Your objective
Return the records below word for word.

*** Begin section ***

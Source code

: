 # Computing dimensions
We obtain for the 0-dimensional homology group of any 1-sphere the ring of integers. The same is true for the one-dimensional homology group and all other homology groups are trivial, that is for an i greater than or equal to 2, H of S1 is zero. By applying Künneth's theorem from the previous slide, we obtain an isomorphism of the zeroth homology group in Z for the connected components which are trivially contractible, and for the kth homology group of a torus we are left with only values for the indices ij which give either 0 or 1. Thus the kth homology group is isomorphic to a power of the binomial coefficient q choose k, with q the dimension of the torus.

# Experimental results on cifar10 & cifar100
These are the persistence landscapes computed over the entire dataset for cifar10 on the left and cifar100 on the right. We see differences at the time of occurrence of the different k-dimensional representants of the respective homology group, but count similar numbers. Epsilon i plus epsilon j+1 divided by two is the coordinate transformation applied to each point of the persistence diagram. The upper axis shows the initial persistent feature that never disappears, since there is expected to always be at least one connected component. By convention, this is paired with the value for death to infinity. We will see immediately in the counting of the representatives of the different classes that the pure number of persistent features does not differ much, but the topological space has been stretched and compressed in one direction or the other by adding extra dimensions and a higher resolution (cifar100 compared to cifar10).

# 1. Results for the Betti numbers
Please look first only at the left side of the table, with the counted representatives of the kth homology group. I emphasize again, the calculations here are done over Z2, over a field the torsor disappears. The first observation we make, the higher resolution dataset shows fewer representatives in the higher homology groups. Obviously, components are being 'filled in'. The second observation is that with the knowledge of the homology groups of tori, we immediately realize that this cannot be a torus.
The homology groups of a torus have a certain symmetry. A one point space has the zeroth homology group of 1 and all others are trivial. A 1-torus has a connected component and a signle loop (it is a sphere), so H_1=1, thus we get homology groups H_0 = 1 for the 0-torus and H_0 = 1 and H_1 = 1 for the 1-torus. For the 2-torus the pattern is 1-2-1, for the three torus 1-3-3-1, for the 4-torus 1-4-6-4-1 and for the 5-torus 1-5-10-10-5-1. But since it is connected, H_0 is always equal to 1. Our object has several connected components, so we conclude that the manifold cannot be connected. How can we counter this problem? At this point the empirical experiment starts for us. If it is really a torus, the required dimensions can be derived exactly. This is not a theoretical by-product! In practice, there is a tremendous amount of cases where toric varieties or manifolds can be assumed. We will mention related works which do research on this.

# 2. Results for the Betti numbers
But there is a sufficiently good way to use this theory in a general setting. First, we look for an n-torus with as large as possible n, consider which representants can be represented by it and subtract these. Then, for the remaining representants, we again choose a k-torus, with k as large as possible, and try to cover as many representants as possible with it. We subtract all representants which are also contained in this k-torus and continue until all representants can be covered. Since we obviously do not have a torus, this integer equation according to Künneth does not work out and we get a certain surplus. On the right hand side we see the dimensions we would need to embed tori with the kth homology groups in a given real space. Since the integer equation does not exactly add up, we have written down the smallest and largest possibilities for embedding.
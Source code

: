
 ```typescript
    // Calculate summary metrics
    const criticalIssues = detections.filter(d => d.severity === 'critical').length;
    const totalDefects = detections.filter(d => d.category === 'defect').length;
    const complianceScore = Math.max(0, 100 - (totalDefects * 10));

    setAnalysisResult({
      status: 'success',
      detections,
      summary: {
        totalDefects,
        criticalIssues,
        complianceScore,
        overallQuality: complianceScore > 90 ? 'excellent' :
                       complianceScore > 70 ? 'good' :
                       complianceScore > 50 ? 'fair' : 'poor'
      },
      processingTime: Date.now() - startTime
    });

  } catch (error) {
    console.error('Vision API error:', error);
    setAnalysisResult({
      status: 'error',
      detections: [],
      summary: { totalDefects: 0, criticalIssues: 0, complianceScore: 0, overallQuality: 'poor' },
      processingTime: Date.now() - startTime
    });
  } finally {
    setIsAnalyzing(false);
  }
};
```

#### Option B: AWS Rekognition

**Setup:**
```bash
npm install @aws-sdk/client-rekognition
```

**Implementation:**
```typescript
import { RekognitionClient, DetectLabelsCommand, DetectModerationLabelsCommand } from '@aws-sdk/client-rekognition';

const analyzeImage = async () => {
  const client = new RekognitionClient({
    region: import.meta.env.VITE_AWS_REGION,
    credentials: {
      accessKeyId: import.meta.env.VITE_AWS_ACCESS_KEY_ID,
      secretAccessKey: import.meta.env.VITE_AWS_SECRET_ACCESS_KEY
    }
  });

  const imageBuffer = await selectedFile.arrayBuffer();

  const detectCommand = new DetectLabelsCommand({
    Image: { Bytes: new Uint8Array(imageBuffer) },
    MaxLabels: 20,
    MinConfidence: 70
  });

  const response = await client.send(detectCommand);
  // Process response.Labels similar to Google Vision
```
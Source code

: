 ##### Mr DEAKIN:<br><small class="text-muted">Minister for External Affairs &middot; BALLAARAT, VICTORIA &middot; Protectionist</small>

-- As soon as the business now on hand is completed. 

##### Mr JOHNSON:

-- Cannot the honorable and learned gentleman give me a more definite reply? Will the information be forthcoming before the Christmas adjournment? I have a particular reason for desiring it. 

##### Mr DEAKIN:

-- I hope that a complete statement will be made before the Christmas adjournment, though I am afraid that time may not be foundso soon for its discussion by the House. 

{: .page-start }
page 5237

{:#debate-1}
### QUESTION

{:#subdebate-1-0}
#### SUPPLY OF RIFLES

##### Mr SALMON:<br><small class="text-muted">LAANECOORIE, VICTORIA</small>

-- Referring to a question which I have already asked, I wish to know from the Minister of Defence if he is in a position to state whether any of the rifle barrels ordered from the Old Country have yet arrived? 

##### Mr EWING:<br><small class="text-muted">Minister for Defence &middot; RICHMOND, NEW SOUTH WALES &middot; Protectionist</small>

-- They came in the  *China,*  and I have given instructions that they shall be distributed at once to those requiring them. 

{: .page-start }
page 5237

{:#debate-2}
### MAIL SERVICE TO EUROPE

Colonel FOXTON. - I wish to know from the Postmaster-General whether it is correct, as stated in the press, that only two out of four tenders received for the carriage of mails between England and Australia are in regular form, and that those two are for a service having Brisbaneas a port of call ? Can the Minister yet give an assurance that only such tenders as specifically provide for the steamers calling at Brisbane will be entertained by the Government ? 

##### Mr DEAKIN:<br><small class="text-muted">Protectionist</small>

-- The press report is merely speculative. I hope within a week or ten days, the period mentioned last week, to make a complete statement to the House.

*** End section ***

Written response
Source code

: # Computing dimensions
We obtain for the 0-dimensional homology group of any 1-sphere the ring of integers. The same is true for the one-dimensional homology group and all other homology groups are trivial, that is for an i greater than or equal to 2, H of S1 is zero. By applying Künneth's theorem from the previous slide, we obtain an isomorphism of the zeroth homology group in Z for the connected components which are trivially contractible, and for the kth homology group of a torus we are left with only values for the indices ij which give either 0 or 1. Thus the kth homology group is isomorphic to a power of the binomial coefficient q choose k, with q the dimension of the torus.

# Experimental results on cifar10 & cifar100
These are the persistence landscapes computed over the entire dataset for cifar10 on the left and cifar100 on the right. We see differences at the time of occurrence of the different k-dimensional representants of the respective homology group, but count similar numbers. Epsilon i plus epsilon j+1 divided by two is the coordinate transformation applied to each point of the persistence diagram. The upper axis shows the initial persistent feature that never disappears, since there is expected to always be at least one connected component. By convention, this is paired with the value for death to infinity. We will see immediately in the counting of the representatives of the different classes that the pure number of persistent features does not differ much, but the topological space has been stretched and compressed in one direction or the other by adding extra dimensions and a higher resolution (cifar100 compared to cifar10).

# 1. Results for the Betti numbers
Please look first only at the left side of the table, with the counted representatives of the kth homology group. I emphasize again, the calculations here are done over Z2, over a field the torsor disappears. The first observation we make, the higher resolution dataset shows fewer representatives in the higher homology groups. Obviously, components are being 'filled in'. The second observation is that with the knowledge of the homology groups of tori, we immediately realize that this cannot be a torus.
The homology groups of a torus have a certain symmetry. A one point space has the zeroth homology group of 1 and all others are trivial. A 1-torus has a connected component and a signle loop (it is a sphere), so H_1=1, thus we get homology groups H_0 = 1 for the 0-torus and H_0 = 1 and H_1 = 1 for the 1-torus. For the 2-torus the pattern is 1-2-1, for the three torus 1-3-3-1, for the 4-torus 1-4-6-4-1 and for the 5-torus 1-5-10-10-5-1. But since it is connected, H_0 is always equal to 1. Our object has several connected components, so we conclude that the manifold cannot be connected. How can we counter this problem? At this point the empirical experiment starts for us. If it is really a torus, the required dimensions can be derived exactly. This is not a theoretical by-product! In practice, there is a tremendous amount of cases where toric varieties or manifolds can be assumed. We will mention related works which do research on this.

# 2. Results for the Betti numbers
But there is a sufficiently good way to use this theory in a general setting. First, we look for an n-torus with as large as possible n, consider which representants can be represented by it and subtract these. Then, for the remaining representants, we again choose a k-torus, with k as large as possible, and try to cover as many representants as possible with it. We subtract all representants which are also contained in this k-torus and continue until all representants can be covered. Since we obviously do not have a torus, this integer equation according to Künneth does not work out and we get a certain surplus. On the right hand side we see the dimensions we would need to embed tori with the kth homology groups in a given real space. Since the integer equation does not exactly add up, we have written down the smallest and largest possibilities for embedding.
Source code

:
 ```typescript
    // Calculate summary metrics
    const criticalIssues = detections.filter(d => d.severity === 'critical').length;
    const totalDefects = detections.filter(d => d.category === 'defect').length;
    const complianceScore = Math.max(0, 100 - (totalDefects * 10));

    setAnalysisResult({
      status: 'success',
      detections,
      summary: {
        totalDefects,
        criticalIssues,
        complianceScore,
        overallQuality: complianceScore > 90 ? 'excellent' :
                       complianceScore > 70 ? 'good' :
                       complianceScore > 50 ? 'fair' : 'poor'
      },
      processingTime: Date.now() - startTime
    });

  } catch (error) {
    console.error('Vision API error:', error);
    setAnalysisResult({
      status: 'error',
      detections: [],
      summary: { totalDefects: 0, criticalIssues: 0, complianceScore: 0, overallQuality: 'poor' },
      processingTime: Date.now() - startTime
    });
  } finally {
    setIsAnalyzing(false);
  }
};
```

#### Option B: AWS Rekognition

**Setup:**
```bash
npm install @aws-sdk/client-rekognition
```

**Implementation:**
```typescript
import { RekognitionClient, DetectLabelsCommand, DetectModerationLabelsCommand } from '@aws-sdk/client-rekognition';

const analyzeImage = async () => {
  const client = new RekognitionClient({
    region: import.meta.env.VITE_AWS_REGION,
    credentials: {
      accessKeyId: import.meta.env.VITE_AWS_ACCESS_KEY_ID,
      secretAccessKey: import.meta.env.VITE_AWS_SECRET_ACCESS_KEY
    }
  });

  const imageBuffer = await selectedFile.arrayBuffer();

  const detectCommand = new DetectLabelsCommand({
    Image: { Bytes: new Uint8Array(imageBuffer) },
    MaxLabels: 20,
    MinConfidence: 70
  });

  const response = await client.send(detectCommand);
  // Process response.Labels similar to Google Vision
```
Source code

: ##### Mr DEAKIN:<br><small class="text-muted">Minister for External Affairs &middot; BALLAARAT, VICTORIA &middot; Protectionist</small>

-- As soon as the business now on hand is completed. 

##### Mr JOHNSON:

-- Cannot the honorable and learned gentleman give me a more definite reply? Will the information be forthcoming before the Christmas adjournment? I have a particular reason for desiring it. 

##### Mr DEAKIN:

-- I hope that a complete statement will be made before the Christmas adjournment, though I am afraid that time may not be foundso soon for its discussion by the House. 

{: .page-start }
page 5237

{:#debate-1}
### QUESTION

{:#subdebate-1-0}
#### SUPPLY OF RIFLES

##### Mr SALMON:<br><small class="text-muted">LAANECOORIE, VICTORIA</small>

-- Referring to a question which I have already asked, I wish to know from the Minister of Defence if he is in a position to state whether any of the rifle barrels ordered from the Old Country have yet arrived? 

##### Mr EWING:<br><small class="text-muted">Minister for Defence &middot; RICHMOND, NEW SOUTH WALES &middot; Protectionist</small>

-- They came in the  *China,*  and I have given instructions that they shall be distributed at once to those requiring them. 

{: .page-start }
page 5237

{:#debate-2}
### MAIL SERVICE TO EUROPE

Colonel FOXTON. - I wish to know from the Postmaster-General whether it is correct, as stated in the press, that only two out of four tenders received for the carriage of mails between England and Australia are in regular form, and that those two are for a service having Brisbaneas a port of call ? Can the Minister yet give an assurance that only such tenders as specifically provide for the steamers calling at Brisbane will be entertained by the Government ? 

##### Mr DEAKIN:<br><small class="text-muted">Protectionist</small>

-- The press report is merely speculative. I hope within a week or ten days, the period mentioned last week, to make a complete statement to the House.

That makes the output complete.